Chapman also warns that conflict is now colliding with climate strain and economic shocks. Poor harvests, heat, flooding and rising costs can pile pressure on places that are already struggling. In the speech, the closure of the Strait of Hormuz is offered as the latest example of how a geopolitical shock can push up fuel and fertiliser prices far beyond the area where the crisis began. The danger is uneven, and that is important to notice. Countries in Asia that depend on Gulf fertiliser imports are exposed when supply lines tighten. Across much of Sub-Saharan Africa, higher fuel and transport costs can push food prices even higher. Chapman notes that the UN does not say a global food price crisis is certain, but it does warn that the risk grows the longer these pressures continue.
That is why one of the speech’s strongest arguments is about acting earlier.
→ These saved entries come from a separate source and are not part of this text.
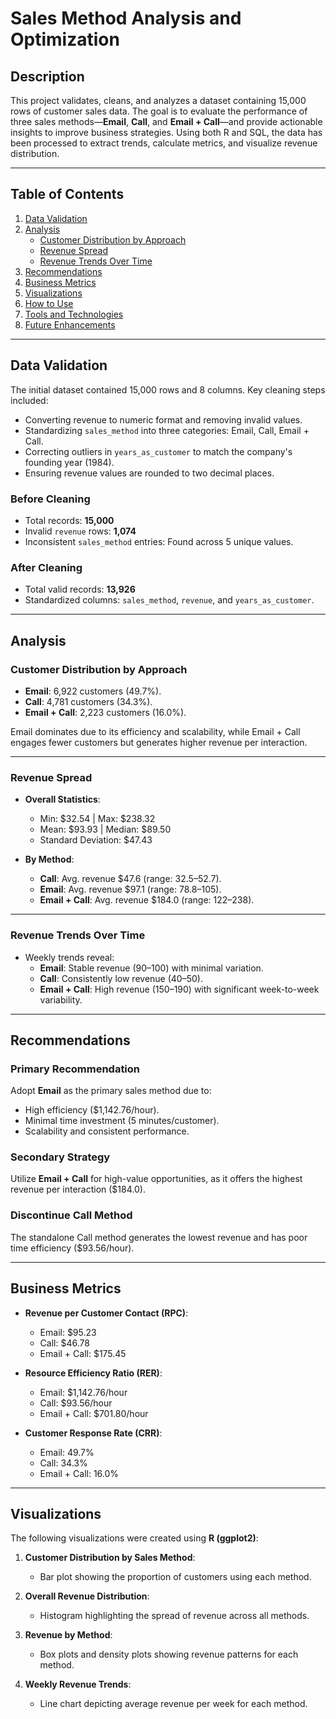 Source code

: # Sales Method Analysis and Optimization

## **Description**  
This project validates, cleans, and analyzes a dataset containing 15,000 rows of customer sales data. The goal is to evaluate the performance of three sales methods—**Email**, **Call**, and **Email + Call**—and provide actionable insights to improve business strategies. Using both R and SQL, the data has been processed to extract trends, calculate metrics, and visualize revenue distribution.

---

## **Table of Contents**  
1. [Data Validation](#data-validation)  
2. [Analysis](#analysis)  
   - [Customer Distribution by Approach](#customer-distribution-by-approach)  
   - [Revenue Spread](#revenue-spread)  
   - [Revenue Trends Over Time](#revenue-trends-over-time)  
3. [Recommendations](#recommendations)  
4. [Business Metrics](#business-metrics)  
5. [Visualizations](#visualizations)  
6. [How to Use](#how-to-use)  
7. [Tools and Technologies](#tools-and-technologies)  
8. [Future Enhancements](#future-enhancements)  

---

## **Data Validation**  
The initial dataset contained 15,000 rows and 8 columns. Key cleaning steps included:  
- Converting revenue to numeric format and removing invalid values.  
- Standardizing `sales_method` into three categories: Email, Call, Email + Call.  
- Correcting outliers in `years_as_customer` to match the company's founding year (1984).  
- Ensuring revenue values are rounded to two decimal places.  

### **Before Cleaning**  
- Total records: **15,000**  
- Invalid `revenue` rows: **1,074**  
- Inconsistent `sales_method` entries: Found across 5 unique values.  

### **After Cleaning**  
- Total valid records: **13,926**  
- Standardized columns: `sales_method`, `revenue`, and `years_as_customer`.  

---

## **Analysis**  

### **Customer Distribution by Approach**  
- **Email**: 6,922 customers (49.7%).  
- **Call**: 4,781 customers (34.3%).  
- **Email + Call**: 2,223 customers (16.0%).  

Email dominates due to its efficiency and scalability, while Email + Call engages fewer customers but generates higher revenue per interaction.

---

### **Revenue Spread**  
- **Overall Statistics**:  
  - Min: $32.54 | Max: $238.32  
  - Mean: $93.93 | Median: $89.50  
  - Standard Deviation: $47.43  

- **By Method**:  
  - **Call**: Avg. revenue $47.6 (range: $32.5–$52.7).  
  - **Email**: Avg. revenue $97.1 (range: $78.8–$105).  
  - **Email + Call**: Avg. revenue $184.0 (range: $122–$238).  

---

### **Revenue Trends Over Time**  
- Weekly trends reveal:  
  - **Email**: Stable revenue ($90–$100) with minimal variation.  
  - **Call**: Consistently low revenue ($40–$50).  
  - **Email + Call**: High revenue ($150–$190) with significant week-to-week variability.  

---

## **Recommendations**  

### **Primary Recommendation**  
Adopt **Email** as the primary sales method due to:  
- High efficiency ($1,142.76/hour).  
- Minimal time investment (5 minutes/customer).  
- Scalability and consistent performance.  

### **Secondary Strategy**  
Utilize **Email + Call** for high-value opportunities, as it offers the highest revenue per interaction ($184.0).  

### **Discontinue Call Method**  
The standalone Call method generates the lowest revenue and has poor time efficiency ($93.56/hour).  

---

## **Business Metrics**  

- **Revenue per Customer Contact (RPC)**:  
  - Email: $95.23  
  - Call: $46.78  
  - Email + Call: $175.45  

- **Resource Efficiency Ratio (RER)**:  
  - Email: $1,142.76/hour  
  - Call: $93.56/hour  
  - Email + Call: $701.80/hour  

- **Customer Response Rate (CRR)**:  
  - Email: 49.7%  
  - Call: 34.3%  
  - Email + Call: 16.0%  

---

## **Visualizations**  
The following visualizations were created using **R (ggplot2)**:  
1. **Customer Distribution by Sales Method**:  
   - Bar plot showing the proportion of customers using each method.  

2. **Overall Revenue Distribution**:  
   - Histogram highlighting the spread of revenue across all methods.  

3. **Revenue by Method**:  
   - Box plots and density plots showing revenue patterns for each method.  

4. **Weekly Revenue Trends**:  
   - Line chart depicting average revenue per week for each method.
Chapman says many rooms full of officials already agree that prevention matters, yet the big shift still has not happened. Too often, help arrives after livelihoods have collapsed and after a warning has turned into an emergency. She is asking for more investment in resilience, which in plain English means making sure communities are better able to withstand shocks before they become disasters. That includes protecting livelihoods, strengthening local systems and helping people adapt to climate change so that one failed season or one spike in prices does not immediately become a humanitarian crisis.
The example she chooses is the Food Crisis Preparedness Plans. Chapman points to a recent roundtable she co-chaired with Somalia’s Deputy Prime Minister as a sign of what a country-led early warning approach can do. When governments and partners share evidence early, they can spot trouble sooner and act before the damage widens. She does not pretend that this fixes everything. In the speech, she is quite open that preparedness plans do not magically create money or solve every problem. But she argues they do lead to better co-ordination and can save more lives. That fits with another point she makes after the World Bank Spring Meetings: having finance and tools ready is useful only if institutions actually use them in time.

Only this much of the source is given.